Loosen the gas cap and try again.


----------



## Freeheat (Jan 6, 2012)

Usally Its a fuel line problem. How old is it?


----------



## JoeyD (Jan 7, 2012)

I vote gas cap.


----------



## bull (Jan 7, 2012)

guy gave it too me said he thought the rings and piston was burned up. or got too hot ?????


----------



## amateur cutter (Jan 7, 2012)

Compression test it? Check on the exhaust side for scoring on the piston. A C


----------



## n6crv (Jan 7, 2012)

Check the pulse tube. Noted to get hot then crack.


----------



## MasterMech (Jan 8, 2012)

Do the easy stuff first.  Once it stops, check it for spark.  Does it restart once it cools? Then move to the fuel/impulse lines. Then look for compression/piston & cyl issues. 

Most fuel line issues are there hot or cold, some only present with the tank less than completely full.  Gas cap on these saws isn't vented so it's seldom the problem.  There is a tank vent attached via a line to a check valve near the air filter.  Pull the line and re-test the saw.


----------



## LLigetfa (Jan 8, 2012)

MasterMech said:
			
		

> *Gas cap on these saws isn't vented so it's seldom the problem.*  There is a tank vent attached via a line to a check valve near the air filter.  Pull the line and re-test the saw.


I don't think anyone suggested the cap was the problem but loosening the cap is the quickest way to check for plugged vent.  Much easier than pulling the line.


----------



## MasterMech (Jan 8, 2012)

LLigetfa said:
			
		

> MasterMech said:
> 
> 
> 
> ...



Joey D said try the cap and with the MS250, it's a flippy cap.  Loosening the cap and re-running the saw to test is a good way to get pants that smell like premix.


----------



## LLigetfa (Jan 8, 2012)

MasterMech said:
			
		

> Loosening the cap and re-running the saw to test is a good way to get pants that smell like premix.

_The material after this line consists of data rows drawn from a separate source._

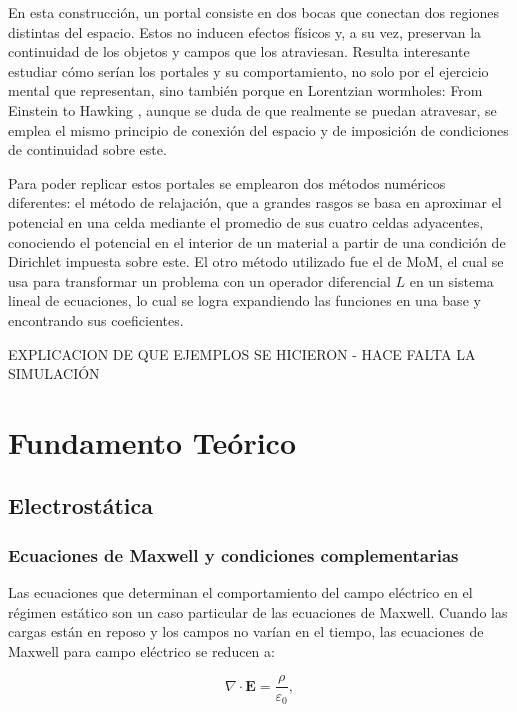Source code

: \documentclass[12pt, twocolumn]{article}
\begin{document}
En esta construcción, un portal consiste en dos bocas que conectan dos regiones distintas del espacio. Estos no inducen efectos físicos y, a su vez, preservan la continuidad de los objetos y campos que los atraviesan. Resulta interesante estudiar cómo serían los portales y su comportamiento, no solo por el ejercicio mental que representan, sino también porque en Lorentzian wormholes: From Einstein to Hawking \cite{wormholes}, aunque se duda de que realmente se puedan atravesar, se emplea el mismo principio de conexión del espacio y de imposición de condiciones de continuidad sobre este.

Para poder replicar estos portales se emplearon dos métodos numéricos diferentes: el método de relajación, que a grandes rasgos se basa en aproximar el potencial en una celda mediante el promedio de sus cuatro celdas adyacentes, conociendo el potencial en el interior de un material a partir de una condición de Dirichlet impuesta sobre este. El otro método utilizado fue el de MoM, el cual se usa para transformar un problema con un operador diferencial $L$ en un sistema lineal de ecuaciones, lo cual se logra expandiendo las funciones en una base y encontrando sus coeficientes.

EXPLICACION DE QUE EJEMPLOS SE HICIERON - HACE FALTA LA SIMULACIÓN

\vspace{-10pt}

\section{Fundamento Teórico}

\subsection{Electrostática}

\subsubsection{Ecuaciones de Maxwell y condiciones complementarias}

Las ecuaciones que determinan el comportamiento del campo eléctrico en el régimen estático son un caso particular de las ecuaciones de Maxwell. Cuando las cargas están en reposo y los campos no varían en el tiempo, las ecuaciones de Maxwell para campo eléctrico se reducen a:

\begin{equation}
    \nabla \cdot \mathbf{E} = \frac{\rho}{\varepsilon_0}, \label{eq:gauss_dif}
\end{equation}
\end{document}
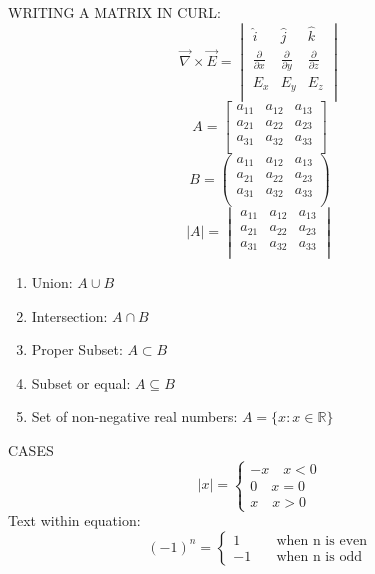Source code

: WRITING A MATRIX IN CURL:
\begin{equation}
\vec{\nabla}\times\vec{E}=
\begin{vmatrix}  
    \hat{i} & \hat{j} & \hat{k}\\
    \frac{\partial}{\partial x} & \frac{\partial}{\partial y} & \frac{\partial}{\partial z}\\
    E_x & E_y & E_z\\
\end{vmatrix}
\end{equation}
\begin{equation}
A=
\begin{bmatrix}  
    a_{11} & a_{12} & a_{13}\\
    a_{21} & a_{22} & a_{23}\\
    a_{31} & a_{32} & a_{33}\\
\end{bmatrix}
\end{equation}
\begin{equation}
B=
\begin{pmatrix}  
    a_{11} & a_{12} & a_{13}\\
    a_{21} & a_{22} & a_{23}\\
    a_{31} & a_{32} & a_{33}\\
\end{pmatrix}
\end{equation}
\begin{equation}
|A|=
\begin{vmatrix}  
    a_{11} & a_{12} & a_{13}\\
    a_{21} & a_{22} & a_{23}\\
    a_{31} & a_{32} & a_{33}\\
\end{vmatrix}
\end{equation}

\begin{enumerate}
    \item Union: $A\cup B$
    \item Intersection: $A \cap B$
    \item Proper Subset: $A \subset B$
    \item Subset or equal: $A \subseteq B$
    \item Set of non-negative real numbers: $A=\{x:x \in \mathbb{R}\}$
\end{enumerate}

CASES
\begin{equation}
    |x|=
    \begin{cases}
        -x \quad x<0\\
        0 \quad x=0\\
        x\quad x>0
    \end{cases}
\end{equation}
Text within equation:
\begin{equation*}
    (-1)^n=
    \begin{cases}
        1 \quad&\text{when n is even}\\
        -1 \quad&\text{when n is odd}
    \end{cases}
\end{equation*}
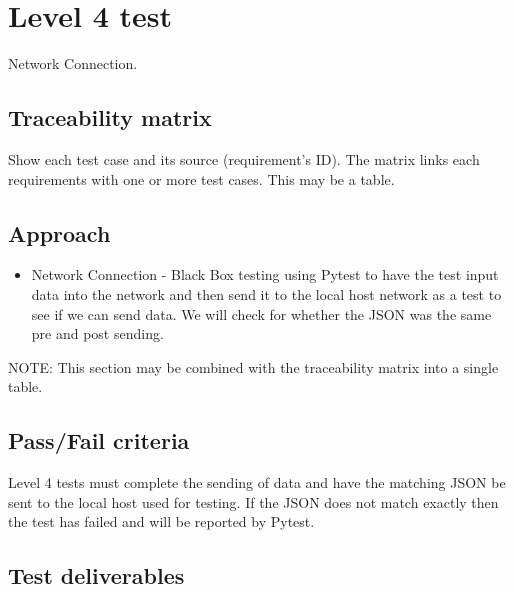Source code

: \documentclass[letterpaper,12pt,oneside,listof=totoc]{scrreprt}
\begin{document}
\section{Level 4 test }
Network Connection.

\subsection{Traceability matrix}

Show each test case and its source (requirement's ID). The matrix links each requirements with one or more test cases. This may be a table.

\subsection{Approach}
\begin{itemize}
    \item Network Connection - Black Box testing using Pytest to have the test input data into the network and then send it to the local host network as a test to see if we can send data. We will check for whether the JSON was the same pre and post sending.
\end{itemize}
\endlist

NOTE: This section may be combined with the traceability matrix into a single table.

\subsection{Pass/Fail criteria}

Level 4 tests must complete the sending of data and have the matching JSON be sent to the local host used for testing. If the JSON does not match exactly then the test has failed and will be reported by Pytest.


\subsection{Test deliverables}
\end{document}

He doesn't need to buck up a cord of wood with the cap loose, just see if it recovers while stalling or to hear the telltale sound of releasing a vacuum.


----------



## laynes69 (Jan 8, 2012)

With our 025 the slightest pull on the saw and the impulse tube can disconnect. I just fixed mine, which was a crack at the tank in the gas line. Took less than 10 minutes to fix. I vote a bad lined either at the impulse or fuel. Good little saws.


----------



## Den69RS96 (Jan 9, 2012)

My guess is either a plugged vent or a bad coil


----------



## Danno77 (Jan 9, 2012)

Den69RS96 said:
			
		

> My guess is either a plugged vent or a bad coil


+1. I'd lean more towards the coil, though.


----------



## Grannyknot (Jan 9, 2012)

Has anyone ever changed the in-tank fuel pickup filter in one of these?
I have an old 024 that I'm thinking could use this, but not sure how to access it for service.


----------



## Danno77 (Jan 9, 2012)

Grannyknot said:
			
		

> Has anyone ever changed the in-tank fuel pickup filter in one of these?
> I have an old 024 that I'm thinking could use this, but not sure how to access it for service.

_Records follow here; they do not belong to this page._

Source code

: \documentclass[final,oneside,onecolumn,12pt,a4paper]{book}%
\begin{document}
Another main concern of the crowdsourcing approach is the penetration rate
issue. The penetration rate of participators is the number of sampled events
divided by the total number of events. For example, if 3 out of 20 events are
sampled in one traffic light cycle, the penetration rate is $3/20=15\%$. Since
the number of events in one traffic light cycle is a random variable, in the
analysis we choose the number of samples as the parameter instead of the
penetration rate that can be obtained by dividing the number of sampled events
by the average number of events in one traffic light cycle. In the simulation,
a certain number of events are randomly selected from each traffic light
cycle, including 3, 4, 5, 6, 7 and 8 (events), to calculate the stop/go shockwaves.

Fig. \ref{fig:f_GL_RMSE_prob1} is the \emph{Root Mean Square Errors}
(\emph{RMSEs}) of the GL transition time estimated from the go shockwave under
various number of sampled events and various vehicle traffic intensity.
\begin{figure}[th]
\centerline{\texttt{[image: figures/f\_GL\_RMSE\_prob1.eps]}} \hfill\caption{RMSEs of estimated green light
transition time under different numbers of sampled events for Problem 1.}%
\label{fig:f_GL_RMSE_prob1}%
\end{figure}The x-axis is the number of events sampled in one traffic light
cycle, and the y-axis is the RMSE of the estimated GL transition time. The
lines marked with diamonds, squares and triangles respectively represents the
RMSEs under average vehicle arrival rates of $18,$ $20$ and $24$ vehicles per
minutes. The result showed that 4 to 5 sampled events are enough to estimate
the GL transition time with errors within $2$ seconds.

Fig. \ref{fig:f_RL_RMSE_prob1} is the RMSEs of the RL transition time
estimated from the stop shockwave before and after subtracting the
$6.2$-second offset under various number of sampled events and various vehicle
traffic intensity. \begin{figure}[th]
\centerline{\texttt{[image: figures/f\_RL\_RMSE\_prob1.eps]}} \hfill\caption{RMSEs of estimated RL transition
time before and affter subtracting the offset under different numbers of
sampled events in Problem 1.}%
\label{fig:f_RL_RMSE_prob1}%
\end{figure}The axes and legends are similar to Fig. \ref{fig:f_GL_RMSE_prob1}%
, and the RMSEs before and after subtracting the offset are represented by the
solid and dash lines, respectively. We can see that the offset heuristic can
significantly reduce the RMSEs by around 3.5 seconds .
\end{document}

Most are pretty easy, take a piece of wire, make a small hook at the end, fish the line out, but don't pull on the hose too hard. Then pull the filter straight off and put the new one on, then stuff the filter back in...


----------



## Grannyknot (Jan 9, 2012)

Danno77 said:
			
		

> Grannyknot said:
> 
> 
> 
> ...



so you've done it without taking the tank apart?


----------



## Danno77 (Jan 9, 2012)

That's what it shows in the 250 manual, but it's for 210, 230, and 250's, so I can't promise an 024 is the same. My 170 is easy like that, too. It's been a few years on the 028, but pretty sure that's how it goes, too. I'll check that manual as well. 

Should be able to do it out in the bush if you need to!

Edit: yep, 028 is the same way.


----------



## MasterMech (Jan 9, 2012)

That's pretty much how it goes on all handheld equipment these days.


----------



## StihlHead (Jan 12, 2012)

I have owned maybe a dozen of the Stihl 021/023/025/210/230/250 saws. The typical reason that these saws fail like the OP here is a crack in the impulse line. That runs from a nipple at the base of the engine block to a stub behind the carb input. It drives the tiny fuel pump in the carburator. Any air leak in the impulse line and the carb will starve for gas, as if there is a crack in the gas line (which is also a common failure in any Stihl saws after a couple of years) or a clogged fuel filter. This problem can also be due to more subtle things, like a clogged muffler screen, or a clogged air filter. It is rare that the coils fail; when they go they go and they do not start at all. Spark plugs fail over time, but the saw starting and then not running is more typical of a gas or impulse line problem, or a clogged air filer or muffler screen. It can also be a really badly tuned carb (L screw set way off or idle set too low). 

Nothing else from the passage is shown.